Start of Entries supplied

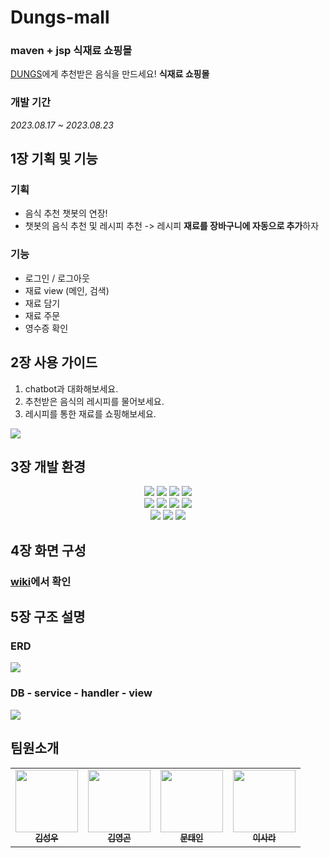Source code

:# Dungs-mall
### maven + jsp 식재료 쇼핑몰
[DUNGS](https://github.com/0gon/foodChatBot)에게 추천받은 음식을 만드세요! **식재료 쇼핑몰** 

### 개발 기간
*2023.08.17 ~ 2023.08.23*

## 1장 기획 및 기능

### 기획
- 음식 추천 챗봇의 연장!
- 챗봇의 음식 추천 및 레시피 추천
 -> 레시피 **재료를 장바구니에 자동으로 추가**하자
### 기능
- 로그인 / 로그아웃
- 재료 view (메인, 검색)
- 재료 담기
- 재료 주문
- 영수증 확인

## 2장 사용 가이드
1. chatbot과 대화해보세요.
2. 추천받은 음식의 레시피를 물어보세요.
3. 레시피를 통한 재료를 쇼핑해보세요.
<img src="https://github.com/0gon/DungsMall/assets/130747714/42f364ce-086c-40c7-baf5-3593e8ee4d20">

## 3장 개발 환경
<div align=center> 
<img src="https://img.shields.io/badge/java 8-007396?style=for-the-badge&logo=java&logoColor=white">
<img src="https://img.shields.io/badge/html5-E34F26?style=for-the-badge&logo=html5&logoColor=white">
<img src="https://img.shields.io/badge/css-1572B6?style=for-the-badge&logo=css3&logoColor=white">
<img src="https://img.shields.io/badge/javascript-F7DF1E?style=for-the-badge&logo=javascript&logoColor=black">
<br>
<img src="https://img.shields.io/badge/bootstrap-7952B3?style=for-the-badge&logo=bootstrap&logoColor=white">
<img src="https://img.shields.io/badge/mysql-4479A1?style=for-the-badge&logo=mysql&logoColor=white">
<img src="https://img.shields.io/badge/apache tomcat-F8DC75?style=for-the-badge&logo=apachetomcat&logoColor=black">
<img src="https://img.shields.io/badge/amazonaws-232F3E?style=for-the-badge&logo=amazonaws&logoColor=white">
<br>
<img src="https://img.shields.io/badge/maven-02569B?style=for-the-badge&logo=maven&logoColor=white">
<img src="https://img.shields.io/badge/jsp-003545?style=for-the-badge&logo=jsp&logoColor=white">
<img src="https://img.shields.io/badge/github-181717?style=for-the-badge&logo=github&logoColor=white">
</div>

## 4장 화면 구성
### [wiki](https://github.com/0gon/DungsMall/wiki)에서 확인

## 5장 구조 설명
### ERD
<img src="https://github.com/0gon/foodChatBot/assets/130747714/fd80b6ea-43f9-42fe-a3ae-55f527f4b566">

### DB - service - handler - view 
<img src="https://github.com/0gon/foodChatBot/assets/130747714/a0763181-b65c-4eec-b505-1f2ff2a8a386">

## 팀원소개
<table>
  <tbody>
    <td align="center"><a href="https://github.com/KsW96"><img src="https://avatars.githubusercontent.com/u/134483514?v=4" width="100px;" alt=""/><br /><sub><b>김성우</b></sub></a><br /></td>
    <td align="center"><a href="https://github.com/0gon"><img src="https://avatars.githubusercontent.com/u/130747742?v=4" width="100px;" alt=""/><br /><sub><b>김영곤</b></sub></a><br /></td>
    <td align="center"><a href="https://github.com/Moon-Taein"><img src="https://avatars.githubusercontent.com/u/51267486?v=4" width="100px;" alt=""/><br /><sub><b>문태인</b></sub></a><br /></td>
    <td align="center"><a href="https://github.com/LeeSara4"><img src="https://avatars.githubusercontent.com/u/130747714?v=4" width="100px;" alt=""/><br /><sub><b>이사라</b></sub></a><br /></td>
  </tbody>
</table>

End of Entries supplied

**Assignment**
Each record above is to be copied out exactly; its pictures are not.

**Response to the task**
Source code

:# Dungs-mall
### maven + jsp 식재료 쇼핑몰
[DUNGS](https://github.com/0gon/foodChatBot)에게 추천받은 음식을 만드세요! **식재료 쇼핑몰** 

### 개발 기간
*2023.08.17 ~ 2023.08.23*

## 1장 기획 및 기능

### 기획
- 음식 추천 챗봇의 연장!
- 챗봇의 음식 추천 및 레시피 추천
 -> 레시피 **재료를 장바구니에 자동으로 추가**하자
### 기능
- 로그인 / 로그아웃
- 재료 view (메인, 검색)
- 재료 담기
- 재료 주문
- 영수증 확인

## 2장 사용 가이드
1. chatbot과 대화해보세요.
2. 추천받은 음식의 레시피를 물어보세요.
3. 레시피를 통한 재료를 쇼핑해보세요.
<img src="https://github.com/0gon/DungsMall/assets/130747714/42f364ce-086c-40c7-baf5-3593e8ee4d20">

## 3장 개발 환경
<div align=center> 
<img src="https://img.shields.io/badge/java 8-007396?style=for-the-badge&logo=java&logoColor=white">
<img src="https://img.shields.io/badge/html5-E34F26?style=for-the-badge&logo=html5&logoColor=white">
<img src="https://img.shields.io/badge/css-1572B6?style=for-the-badge&logo=css3&logoColor=white">
<img src="https://img.shields.io/badge/javascript-F7DF1E?style=for-the-badge&logo=javascript&logoColor=black">
<br>
<img src="https://img.shields.io/badge/bootstrap-7952B3?style=for-the-badge&logo=bootstrap&logoColor=white">
<img src="https://img.shields.io/badge/mysql-4479A1?style=for-the-badge&logo=mysql&logoColor=white">
<img src="https://img.shields.io/badge/apache tomcat-F8DC75?style=for-the-badge&logo=apachetomcat&logoColor=black">
<img src="https://img.shields.io/badge/amazonaws-232F3E?style=for-the-badge&logo=amazonaws&logoColor=white">
<br>
<img src="https://img.shields.io/badge/maven-02569B?style=for-the-badge&logo=maven&logoColor=white">
<img src="https://img.shields.io/badge/jsp-003545?style=for-the-badge&logo=jsp&logoColor=white">
<img src="https://img.shields.io/badge/github-181717?style=for-the-badge&logo=github&logoColor=white">
</div>

## 4장 화면 구성
### [wiki](https://github.com/0gon/DungsMall/wiki)에서 확인

## 5장 구조 설명
### ERD
<img src="https://github.com/0gon/foodChatBot/assets/130747714/fd80b6ea-43f9-42fe-a3ae-55f527f4b566">

### DB - service - handler - view 
<img src="https://github.com/0gon/foodChatBot/assets/130747714/a0763181-b65c-4eec-b505-1f2ff2a8a386">

## 팀원소개
<table>
  <tbody>
    <td align="center"><a href="https://github.com/KsW96"><img src="https://avatars.githubusercontent.com/u/134483514?v=4" width="100px;" alt=""/><br /><sub><b>김성우</b></sub></a><br /></td>
    <td align="center"><a href="https://github.com/0gon"><img src="https://avatars.githubusercontent.com/u/130747742?v=4" width="100px;" alt=""/><br /><sub><b>김영곤</b></sub></a><br /></td>
    <td align="center"><a href="https://github.com/Moon-Taein"><img src="https://avatars.githubusercontent.com/u/51267486?v=4" width="100px;" alt=""/><br /><sub><b>문태인</b></sub></a><br /></td>
    <td align="center"><a href="https://github.com/LeeSara4"><img src="https://avatars.githubusercontent.com/u/130747714?v=4" width="100px;" alt=""/><br /><sub><b>이사라</b></sub></a><br /></td>
  </tbody>
</table>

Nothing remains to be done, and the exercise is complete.